目的：比较腹腔镜胆囊切除术（LC）联合胆总管探查取石术（LCBDE）与逆行性胰胆管造影（ERCP）/经十二指肠镜Oddi括约肌切开术（EST）联合LC治疗胆囊结石合并胆总管结石老年患者的临床疗效。方法：回顾分析中日联谊医院2012年10月—2016年4月94例行微创手术治疗的胆囊结石合并胆总管结石老年患者（60岁以上）的临床资料，其中45例行LC+LCBDE（LC+LCBDE组），49例行ERCP/EST+LC（ERCP/EST+LC组），比较两组的相关临床指标。结果：LC+LCBDE组和ERCP/EST+LC组手术成功率（93.3% vs. 89.8%，P=0.539）及术后并发症发生率（8.9% vs. 10.2%，P=0.892）差异均无统计学差异；LC+LCBDE组住院费用明显低于ERCP/EST+LC组（37 735元vs. 48 260元，P<0.001）；住院时间显短于ERCP/EST+LC组（11.51 d vs. 13.39 d，P=0.015）。两组共81例获随访6~48个月，两组患者结石复发、胆道感染发生率无统计学差异（均P>0.05），均未发生胆道狭窄、胰腺炎、胆管恶变等情况。结论：LC+LCBDE在住院费用及住院时间方面有明显优势，对胆总管结石的大小、数量无限制，且保护了Oddi括约肌功能，对于多数老年患者应作为首选，但临床工作中仍需坚持个体化原则，根据老年患者的病情及技术条件灵活选择手术方式。
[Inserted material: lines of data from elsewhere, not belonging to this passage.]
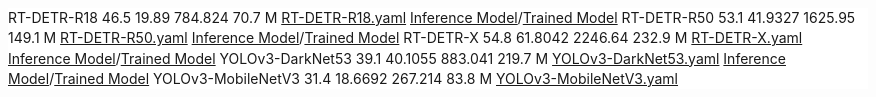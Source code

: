 <tr>
<td>RT-DETR-R18</td>
<td>46.5</td>
<td>19.89</td>
<td>784.824</td>
<td>70.7 M</td>
<td><a href="https://github.com/PaddlePaddle/PaddleX/blob/develop/paddlex/configs/object_detection/RT-DETR-R18.yaml">RT-DETR-R18.yaml</a></td>
<td><a href="https://paddle-model-ecology.bj.bcebos.com/paddlex/official_inference_model/paddle3.0b2/RT-DETR-R18_infer.tar">Inference Model</a>/<a href="https://paddle-model-ecology.bj.bcebos.com/paddlex/official_pretrained_model/RT-DETR-R18_pretrained.pdparams">Trained Model</a></td></tr>
<tr>
<td>RT-DETR-R50</td>
<td>53.1</td>
<td>41.9327</td>
<td>1625.95</td>
<td>149.1 M</td>
<td><a href="https://github.com/PaddlePaddle/PaddleX/blob/develop/paddlex/configs/object_detection/RT-DETR-R50.yaml">RT-DETR-R50.yaml</a></td>
<td><a href="https://paddle-model-ecology.bj.bcebos.com/paddlex/official_inference_model/paddle3.0b2/RT-DETR-R50_infer.tar">Inference Model</a>/<a href="https://paddle-model-ecology.bj.bcebos.com/paddlex/official_pretrained_model/RT-DETR-R50_pretrained.pdparams">Trained Model</a></td></tr>
<tr>
<td>RT-DETR-X</td>
<td>54.8</td>
<td>61.8042</td>
<td>2246.64</td>
<td>232.9 M</td>
<td><a href="https://github.com/PaddlePaddle/PaddleX/blob/develop/paddlex/configs/object_detection/RT-DETR-X.yaml">RT-DETR-X.yaml</a></td>
<td><a href="https://paddle-model-ecology.bj.bcebos.com/paddlex/official_inference_model/paddle3.0b2/RT-DETR-X_infer.tar">Inference Model</a>/<a href="https://paddle-model-ecology.bj.bcebos.com/paddlex/official_pretrained_model/RT-DETR-X_pretrained.pdparams">Trained Model</a></td></tr>
<tr>
<td>YOLOv3-DarkNet53</td>
<td>39.1</td>
<td>40.1055</td>
<td>883.041</td>
<td>219.7 M</td>
<td><a href="https://github.com/PaddlePaddle/PaddleX/blob/develop/paddlex/configs/object_detection/YOLOv3-DarkNet53.yaml">YOLOv3-DarkNet53.yaml</a></td>
<td><a href="https://paddle-model-ecology.bj.bcebos.com/paddlex/official_inference_model/paddle3.0b2/YOLOv3-DarkNet53_infer.tar">Inference Model</a>/<a href="https://paddle-model-ecology.bj.bcebos.com/paddlex/official_pretrained_model/YOLOv3-DarkNet53_pretrained.pdparams">Trained Model</a></td></tr>
<tr>
<td>YOLOv3-MobileNetV3</td>
<td>31.4</td>
<td>18.6692</td>
<td>267.214</td>
<td>83.8 M</td>
<td><a href="https://github.com/PaddlePaddle/PaddleX/blob/develop/paddlex/configs/object_detection/YOLOv3-MobileNetV3.yaml">YOLOv3-MobileNetV3.yaml</a></td>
Clinical comparison of two minimally invasive procedures for cholecystolithiasis with choledocholithiasis in elderly patients
Objective: To compare the clinical efficacy of laparoscopic cholecystectomy (LC) plus laparoscopic common bile duct exploration (LCBDE) versus endoscopic retrograde cholangiopancreatography (ERCP)/endoscopic sphincterotomy (EST) plus LC for cholecystolithiasis with choledocholithiasis in elderly patients. Methods: The clinical data of 94 elderly patients (over 60 years of age) with gallbladder and common bile duct stones undergoing minimally invasive therapy in China-Japan Union Hospital from October 2012 to April 2016 were retrospectively analyzed. Of the patients, 45 cases received LC plus LCBDE (LC+LCBDE group) and 49 cases had ERCP/EST plus LC (ERCP/EST+LC group), and the main clinical variables between the two groups of patients were compared. Results: In LC+LCBDE group versus ERCP/EST+LC group, the surgical success rate (93.3% vs. 89.8%, P=0.539) and incidence of postoperative complications (8.9% vs. 10.2%, P=0.892) showed no significant difference, but the hospitalization cost was significantly decreased (37 735 yuan vs. 48 260 yuan, P<0.001) and length of hospital stay was significantly shortened (11.51 d vs. 13.39 d, P=0.015). A total of 81 patients from both groups were followed up for 6 to 48 months; the incidence of stone recurrence and biliary tract infections showed no significant difference between the two groups of patients,and no cases of biliary stricture, pancreatitis or malignant transformation of the bile ducts occurred in either group of patients. Conclusion: LC+LCBDE approach has obvious advantages in reducing the cost and length of hospitalization, is not limited by the number and size of the choledocholithiasis, and further, it can preserve the function of the sphincter of Oddi. So, it should be considered as the first choice of option in most elderly patients. However, based on the individualization principle,this procedure should be selected flexibly according to the patients’ and technical conditions.